> **YOUR ASSIGNMENT**
Each of the entries below should be written out exactly as it reads.

> **SUPPLIED RECORDS**
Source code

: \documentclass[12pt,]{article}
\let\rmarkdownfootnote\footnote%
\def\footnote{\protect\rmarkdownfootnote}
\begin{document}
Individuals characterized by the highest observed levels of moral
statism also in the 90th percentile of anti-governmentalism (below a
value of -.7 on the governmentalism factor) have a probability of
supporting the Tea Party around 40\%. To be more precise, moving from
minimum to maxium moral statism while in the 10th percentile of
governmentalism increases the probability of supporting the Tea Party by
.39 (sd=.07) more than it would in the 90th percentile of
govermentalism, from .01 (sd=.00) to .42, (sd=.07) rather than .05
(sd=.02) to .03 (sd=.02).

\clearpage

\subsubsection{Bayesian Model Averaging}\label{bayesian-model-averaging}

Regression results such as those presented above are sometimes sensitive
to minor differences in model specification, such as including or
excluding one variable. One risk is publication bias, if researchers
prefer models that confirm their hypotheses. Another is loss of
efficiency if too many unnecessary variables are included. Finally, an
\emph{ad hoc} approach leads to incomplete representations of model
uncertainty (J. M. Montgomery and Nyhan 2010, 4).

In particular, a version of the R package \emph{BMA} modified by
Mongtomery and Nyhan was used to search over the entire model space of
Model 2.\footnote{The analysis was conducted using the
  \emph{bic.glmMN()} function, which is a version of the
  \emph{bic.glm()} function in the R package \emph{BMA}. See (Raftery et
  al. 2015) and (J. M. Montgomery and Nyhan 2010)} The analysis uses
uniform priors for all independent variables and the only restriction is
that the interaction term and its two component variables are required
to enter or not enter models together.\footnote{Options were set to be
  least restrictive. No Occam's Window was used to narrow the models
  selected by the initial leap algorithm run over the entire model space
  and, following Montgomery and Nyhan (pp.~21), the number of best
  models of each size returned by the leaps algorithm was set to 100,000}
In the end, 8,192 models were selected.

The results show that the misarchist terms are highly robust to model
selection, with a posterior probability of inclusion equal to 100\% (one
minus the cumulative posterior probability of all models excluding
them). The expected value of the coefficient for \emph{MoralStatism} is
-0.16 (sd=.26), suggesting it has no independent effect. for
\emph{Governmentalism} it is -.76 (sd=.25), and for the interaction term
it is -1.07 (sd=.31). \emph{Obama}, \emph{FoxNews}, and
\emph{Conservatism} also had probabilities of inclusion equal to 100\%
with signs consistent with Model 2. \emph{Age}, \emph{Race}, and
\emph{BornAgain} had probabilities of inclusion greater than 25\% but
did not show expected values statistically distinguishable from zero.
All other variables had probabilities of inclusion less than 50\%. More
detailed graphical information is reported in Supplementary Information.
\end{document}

> **RESULT**
Source code

: \documentclass[12pt,]{article}
\let\rmarkdownfootnote\footnote%
\def\footnote{\protect\rmarkdownfootnote}
\begin{document}
Individuals characterized by the highest observed levels of moral
statism also in the 90th percentile of anti-governmentalism (below a
value of -.7 on the governmentalism factor) have a probability of
supporting the Tea Party around 40\%. To be more precise, moving from
minimum to maxium moral statism while in the 10th percentile of
governmentalism increases the probability of supporting the Tea Party by
.39 (sd=.07) more than it would in the 90th percentile of
govermentalism, from .01 (sd=.00) to .42, (sd=.07) rather than .05
(sd=.02) to .03 (sd=.02).

\clearpage

\subsubsection{Bayesian Model Averaging}\label{bayesian-model-averaging}

Regression results such as those presented above are sometimes sensitive
to minor differences in model specification, such as including or
excluding one variable. One risk is publication bias, if researchers
prefer models that confirm their hypotheses. Another is loss of
efficiency if too many unnecessary variables are included. Finally, an
\emph{ad hoc} approach leads to incomplete representations of model
uncertainty (J. M. Montgomery and Nyhan 2010, 4).

In particular, a version of the R package \emph{BMA} modified by
Mongtomery and Nyhan was used to search over the entire model space of
Model 2.\footnote{The analysis was conducted using the
  \emph{bic.glmMN()} function, which is a version of the
  \emph{bic.glm()} function in the R package \emph{BMA}. See (Raftery et
  al. 2015) and (J. M. Montgomery and Nyhan 2010)} The analysis uses
uniform priors for all independent variables and the only restriction is
that the interaction term and its two component variables are required
to enter or not enter models together.\footnote{Options were set to be
  least restrictive. No Occam's Window was used to narrow the models
  selected by the initial leap algorithm run over the entire model space
  and, following Montgomery and Nyhan (pp.~21), the number of best
  models of each size returned by the leaps algorithm was set to 100,000}
In the end, 8,192 models were selected.

The results show that the misarchist terms are highly robust to model
selection, with a posterior probability of inclusion equal to 100\% (one
minus the cumulative posterior probability of all models excluding
them). The expected value of the coefficient for \emph{MoralStatism} is
-0.16 (sd=.26), suggesting it has no independent effect. for
\emph{Governmentalism} it is -.76 (sd=.25), and for the interaction term
it is -1.07 (sd=.31). \emph{Obama}, \emph{FoxNews}, and
\emph{Conservatism} also had probabilities of inclusion equal to 100\%
with signs consistent with Model 2. \emph{Age}, \emph{Race}, and
\emph{BornAgain} had probabilities of inclusion greater than 25\% but
did not show expected values statistically distinguishable from zero.
All other variables had probabilities of inclusion less than 50\%. More
detailed graphical information is reported in Supplementary Information.
\end{document}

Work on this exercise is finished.